--- The records Enclosed Below ---

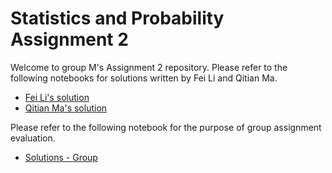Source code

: # Statistics and Probability Assignment 2

Welcome to group M's Assignment 2 repository. Please refer to the following notebooks for solutions written by Fei Li and Qitian Ma.

* [Fei Li's solution](fei-li/fei-li-assignment-2.ipynb)
* [Qitian Ma's solution](qitian-ma/qitian-assignment-2.ipynb)


Please refer to the following notebook for the purpose of group assignment evaluation.

* [Solutions - Group](group-submission/stats-and-prob-assignment-2.ipynb)

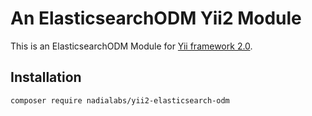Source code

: An ElasticsearchODM Yii2 Module
===============================

This is an ElasticsearchODM Module for [Yii framework 2.0](https://www.yiiframework.com).

## Installation

`composer require nadialabs/yii2-elasticsearch-odm`
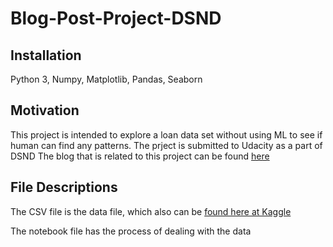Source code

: # Blog-Post-Project-DSND

## Installation
Python 3, Numpy, Matplotlib, Pandas, Seaborn

## Motivation
This project is intended to explore a loan data set without using ML to see if human can find any patterns. The prject is submitted to Udacity as a part of DSND
The blog that is related to this project can be found [here](https://fadelhomoud.blogspot.com/2019/07/exploring-those-who-pay-and-those-who.html)
## File Descriptions
The CSV file is the data file, which also can be [found here at Kaggle](https://www.kaggle.com/zaurbegiev/my-dataset)

The notebook file has the process of dealing with the data


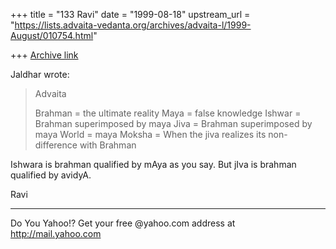 +++
title = "133 Ravi"
date = "1999-08-18"
upstream_url = "https://lists.advaita-vedanta.org/archives/advaita-l/1999-August/010754.html"

+++
[Archive link](https://lists.advaita-vedanta.org/archives/advaita-l/1999-August/010754.html)

Jaldhar wrote:
> Advaita
>
> Brahman = the ultimate reality
> Maya = false knowledge
> Ishwar = Brahman superimposed by  maya
> Jiva = Brahman superimposed by maya
> World = maya
> Moksha = When the jiva realizes its non-difference with Brahman
>

Ishwara is brahman qualified by mAya as you say. But jIva is brahman
qualified by avidyA.

Ravi

_________________________________________________________
Do You Yahoo!?
Get your free @yahoo.com address at http://mail.yahoo.com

--- End of Enclosed The records ---

* Instructions for the task
With the pictures removed from your copy, retype the lines above from the one that contains "The CSV file" through the one that contains "World = maya", exactly.

* Answer to the problem
The CSV file is the data file, which also can be [found here at Kaggle](https://www.kaggle.com/zaurbegiev/my-dataset)

The notebook file has the process of dealing with the data


 +++
title = "133 Ravi"
date = "1999-08-18"
upstream_url = "https://lists.advaita-vedanta.org/archives/advaita-l/1999-August/010754.html"

+++
[Archive link](https://lists.advaita-vedanta.org/archives/advaita-l/1999-August/010754.html)

Jaldhar wrote:
> Advaita
>
> Brahman = the ultimate reality
> Maya = false knowledge
> Ishwar = Brahman superimposed by  maya
> Jiva = Brahman superimposed by maya
> World = maya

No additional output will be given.